Renaissance des Cures Marines à Trouville

Texte par Anne-Marie Cattelain-Le Dû. Photos Gilles Trillard, tous droits réservés.

Inauguré en 1903, le bâtiment blanc de style oriental, de 6 000 m2, signé Alexandre Durville, l’architecte à la mode de l’époque, permet alors à Trouville de damer le pion à sa rivale, Deauville. Casino et établissement de bains de mer attirent immédiatement les grandes familles des alentours et de la capitale. Sur la plage, juste en aplomb, les femmes les plus hardies osent, quittant leurs cabines en toile rayée, retrousser leurs vastes jupes pour que les vagues les fouettent à l’envi avant de bouillonner dans les bains clos. Belle et heureuse époque !

90 ans plus tard, changement de décor !

Les bains vieillissants sombrent avant de rester en cale sèche. Et, de projets immobiliers avortés en idées farfelues rejetées par la municipalité, propriétaire des murs, le bâtiment prend l’eau, envahi peu à peu par une végétation dopée par la pluie et le crachin. Jusqu’à ce qu’un investisseur suisse propose de relever les murs afin de doter Trouville d’un cinq-étoiles et d’une thalasso digne de ce nom.

Jean-Philippe Nuel, architecte renommé pour ses rénovations de sites patrimoniaux, s’attaque au chantier d’envergure, inspiré tout à la fois par l’histoire des lieux, par cette lumière à nulle autre pareille que diffuse le ciel pommelé de nuages et par l’empreinte des écrivains, sur cette terre reliant le ciel et la mer. Quatre ans de démarche et de travaux, avant que le paquebot échoué entre La Touque et la Manche hisse à nouveau pavillon, sous l’enseigne MGallery du groupe Accor.
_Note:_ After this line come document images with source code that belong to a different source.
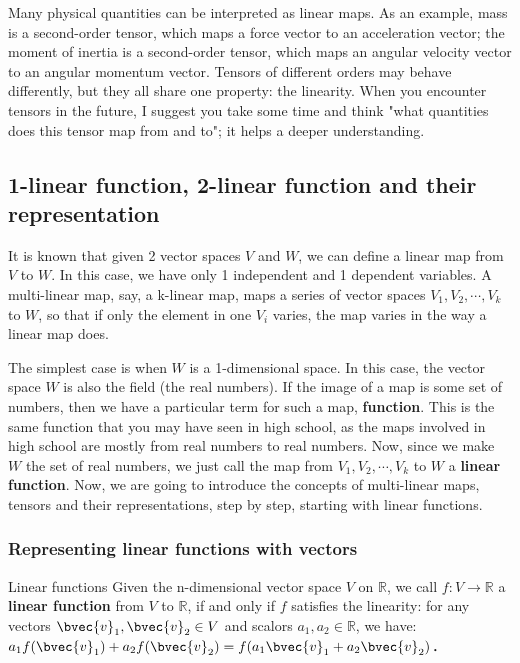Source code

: Many physical quantities can be interpreted as linear maps. As an example, mass is a second-order tensor, which maps a force vector to an acceleration vector; the moment of inertia is a second-order tensor, which maps an angular velocity vector to an angular momentum vector. Tensors of different orders may behave differently, but they all share one property: the linearity. When you encounter tensors in the future, I suggest you take some time and think "what quantities does this tensor map from and to"; it helps a deeper understanding. 



\subsection{1-linear function, 2-linear function and their representation}

It is known that given 2 vector spaces $V$ and $W$, we can define a linear map from $V$ to $W$. In this case, we have only 1 independent and 1 dependent variables. A multi-linear map, say, a k-linear map, maps a series of vector spaces $V_1, V_2, \cdots, V_k$ to $W$, so that if only the element in one $V_i$ varies, the map varies in the way a linear map does. 

The simplest case is when $W$ is a 1-dimensional space. In this case, the vector space $W$ is also the field (the real numbers). If the image of a map is some set of numbers, then we have a particular term for such a map, \textbf{function}. This is the same function that you may have seen in high school, as the maps involved in high school are mostly from real numbers to real numbers. Now, since we make $W$ the set of real numbers, we just call the map from $V_1, V_2, \cdots, V_k$ to $W$ a \textbf{linear function}. Now, we are going to introduce the concepts of multi-linear maps, tensors and their representations, step by step, starting with linear functions. 

\subsubsection{Representing linear functions with vectors}

\begin{definition}{Linear functions}
Given the n-dimensional vector space $V$ on $\mathbb{R}$, we call $f:V\rightarrow \mathbb{R}$ a \textbf{linear function} from $V$ to $\mathbb{R}$, if and only if $f$ satisfies the linearity: for any vectors $\bvec{v}_1, \bvec{v}_2\in V$ and scalors $a_1, a_2\in\mathbb{R}$, we have: $a_1f(\bvec{v}_1)+a_2f(\bvec{v}_2)=f(a_1\bvec{v}_1+a_2\bvec{v}_2)$．
\end{definition}


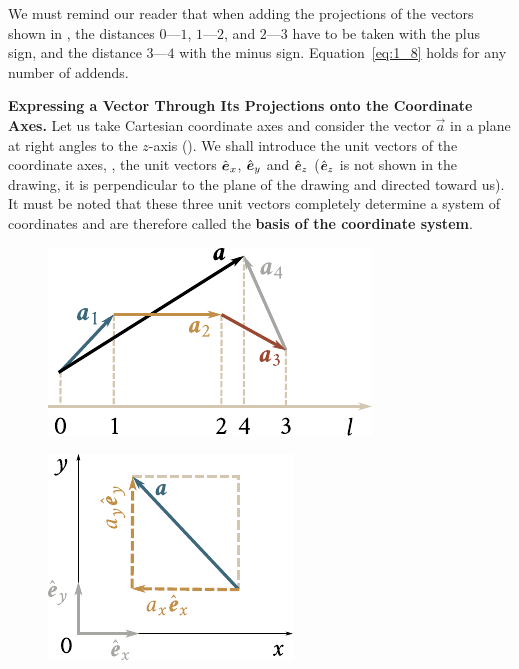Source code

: \noindent
We must remind our reader that when adding the projections of the vectors shown in , the distances $0$---$1$, $1$---$2$, and $2$---$3$ have to be taken with the plus sign, and the distance $3$---$4$ with the minus sign. Equation~\eqref{eq:1_8} holds for any number of addends.

\textbf{Expressing a Vector Through Its Projections onto the Coordinate Axes.} Let us take Cartesian coordinate axes and consider the vector $\vec{a}$ in a plane at right angles to the $z$-axis (). We shall introduce the unit vectors of the coordinate axes, \ie, the unit vectors $\hat{\boldsymbol{e}}_{x}$, $\hat{\boldsymbol{e}}_{y}$ and $\hat{\boldsymbol{e}}_{z}$ ($\hat{\boldsymbol{e}}_{z}$ is not shown in the drawing, it is perpendicular to the plane of the drawing and directed toward us). It must be noted that these three unit vectors completely determine a system of coordinates and are therefore called the \textbf{basis of the coordinate system}.

\begin{figure}[t]
	\begin{minipage}[t]{0.5\linewidth}
		\begin{center}
			\includegraphics[scale=1]{figures/ch_01/fig_1_11.pdf}
			\caption[]{}
			\label{fig:1_11}
		\end{center}
	\end{minipage}
	\hfill{ }%
	\begin{minipage}[t]{0.5\linewidth}
		\begin{center}
			\includegraphics[scale=0.95]{figures/ch_01/fig_1_12.pdf}
			\caption[]{}
			\label{fig:1_12}
		\end{center}
	\end{minipage}
	\vspace{-0.8cm}
\end{figure}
Copie de fresques retrouvées dans les ruines, photos d’époque agrandies, dégradés de bleus et gris rehaussés parfois d’un vert acidulé, mots d’auteurs à la police étudiée, Gustave Flaubert, Alexandre Dumas et bien sûr, Marguerite Duras tracés d’une plume appliquée sur les murs s’harmonisent avec l’atmosphère de Trouville, tout à la fois port de pêche très actif et station balnéaire de bon ton. On les lit, les relit, s’en imprègne.

En cuisine, le chef veille sur la ligne des hôtes troussant des plats légers et esthétiques tandis qu’au sous-sol, douze thérapeutes esthéticiennes, avec la complicité des marques Gémology et Aquascience, s’appliquent à gommer en douceur les effets du temps et de la gourmandise.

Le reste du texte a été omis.